村上春樹の『もし僕らのことばがウィスキーであったなら』という、読めば飲みたくなる本があります。
アイラ島とアイルランドを巡って、その土地と人とウイスキーの話を書いた、すぐ読めてしまう旅行記です。
すぐ読めるけど文章の洗練度は高く、さすがです。彼の小説はあまり読みませんが、エッセイの類は好きです。
アイラ島には現在8カ所の蒸溜所があり、独特の香りのする、いわゆる「アイラ・モルト」を作っています。
ピートに由来するヨード香(またはイソジン臭)が特徴で、しかも蒸溜所によって香りと味わいが違います。
ネットで「アイラくらべ」などという記事をよく見かけるように、香りを比較して楽しむ人は、かなりいます。
アイラ党を自負するからには、私も飲み比べて違いを把握しなければなりません。
というわけで、自宅の書斎にアイラ・モルトを収集して、夜な夜なテイスティングをしているわけです。
何種類も味わうために、毎晩何本かのボトルから少しずつ、ほんの少しずつ味わいます。
ストレートで飲むべきであることは承知していますが、私はロックです。そこが邪道です。すみません。

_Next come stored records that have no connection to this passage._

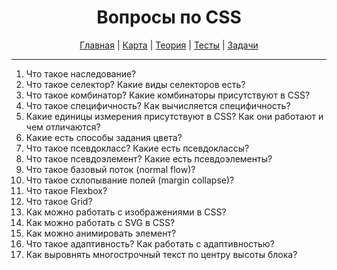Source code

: <div align="center">

# Вопросы по CSS

[Главная](https://github.com/dollaween/junior-roadmap/)
|
[Карта](/roadmap/README.md)
|
[Теория](/theory/README.md)
|
[Тесты](/tests/README.md)
|
[Задачи](/tasks/README.md)

</div>

---

1. Что такое наследование?
2. Что такое селектор? Какие виды селекторов есть?
3. Что такое комбинатор? Какие комбинаторы присутствуют в CSS?
4. Что такое специфичность? Как вычисляется специфичность?
5. Какие единицы измерения присутствуют в CSS? Как они работают и чем отличаются?
6. Какие есть способы задания цвета?
7. Что такое псевдокласс? Какие есть псевдоклассы?
8. Что такое псевдоэлемент? Какие есть псевдоэлементы?
9. Что такое базовый поток (normal flow)?
10. Что такое схлопывание полей (margin collapse)?
11. Что такое Flexbox?
12. Что такое Grid?
13. Как можно работать с изображениями в CSS?
14. Как можно работать с SVG в CSS?
15. Как можно анимировать элемент?
16. Что такое адаптивность? Как работать с адаптивностью?
17. Как выровнять многострочный текст по центру высоты блока?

村上春樹氏によれば、癖の強さは「アードベック」が筆頭。これは私も認めます。荒々しく突き刺さります。
私はいつも、一番好きな「ラフロイグ」から始めます。これが私なりの基準なのです。
それから「アードベック」の刺激を味わい、「ボウモア」で少し落ち着けてから、「カリラ」に手を出します。
アイラ・モルト以外にも浮気したりしながら、最後に「ラフロイグ」に戻って、アイラ巡りを終えます。
そうこうするうちに、心地よい眠気に襲われるのです。